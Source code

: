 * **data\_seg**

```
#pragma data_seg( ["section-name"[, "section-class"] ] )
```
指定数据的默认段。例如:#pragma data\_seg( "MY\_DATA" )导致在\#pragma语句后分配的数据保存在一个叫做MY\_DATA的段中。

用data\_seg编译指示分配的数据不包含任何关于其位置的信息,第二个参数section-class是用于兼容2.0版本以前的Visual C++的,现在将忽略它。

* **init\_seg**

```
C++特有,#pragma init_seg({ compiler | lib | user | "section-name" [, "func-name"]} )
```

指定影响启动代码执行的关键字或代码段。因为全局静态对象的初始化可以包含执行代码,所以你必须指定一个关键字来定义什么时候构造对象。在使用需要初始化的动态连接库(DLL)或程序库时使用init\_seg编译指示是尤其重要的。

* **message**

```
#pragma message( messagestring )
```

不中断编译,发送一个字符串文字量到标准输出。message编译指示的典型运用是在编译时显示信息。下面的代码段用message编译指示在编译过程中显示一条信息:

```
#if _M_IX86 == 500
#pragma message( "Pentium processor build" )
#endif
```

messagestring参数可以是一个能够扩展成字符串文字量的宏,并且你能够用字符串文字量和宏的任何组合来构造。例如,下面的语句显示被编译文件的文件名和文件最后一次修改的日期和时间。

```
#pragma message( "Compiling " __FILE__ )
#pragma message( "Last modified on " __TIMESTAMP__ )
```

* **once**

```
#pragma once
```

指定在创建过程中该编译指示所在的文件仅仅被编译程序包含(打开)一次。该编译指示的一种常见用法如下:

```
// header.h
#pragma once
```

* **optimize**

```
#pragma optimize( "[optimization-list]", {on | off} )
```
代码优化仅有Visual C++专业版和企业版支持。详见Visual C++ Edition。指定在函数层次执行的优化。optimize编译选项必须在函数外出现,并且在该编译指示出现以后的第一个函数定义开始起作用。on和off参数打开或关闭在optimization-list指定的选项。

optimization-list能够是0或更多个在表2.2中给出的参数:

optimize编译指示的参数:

******************************

» **Work instruction**
Copy exactly, with no other lines, the stretch of the material that begins at the line containing "messagestring参" and ends at its last line.

» **Result of the exercise**
messagestring参数可以是一个能够扩展成字符串文字量的宏,并且你能够用字符串文字量和宏的任何组合来构造。例如,下面的语句显示被编译文件的文件名和文件最后一次修改的日期和时间。

```
#pragma message( "Compiling " __FILE__ )
#pragma message( "Last modified on " __TIMESTAMP__ )
```

* **once**

```
#pragma once
```

指定在创建过程中该编译指示所在的文件仅仅被编译程序包含(打开)一次。该编译指示的一种常见用法如下:

```
// header.h
#pragma once
```

* **optimize**

```
#pragma optimize( "[optimization-list]", {on | off} )
```
代码优化仅有Visual C++专业版和企业版支持。详见Visual C++ Edition。指定在函数层次执行的优化。optimize编译选项必须在函数外出现,并且在该编译指示出现以后的第一个函数定义开始起作用。on和off参数打开或关闭在optimization-list指定的选项。

optimization-list能够是0或更多个在表2.2中给出的参数:

optimize编译指示的参数:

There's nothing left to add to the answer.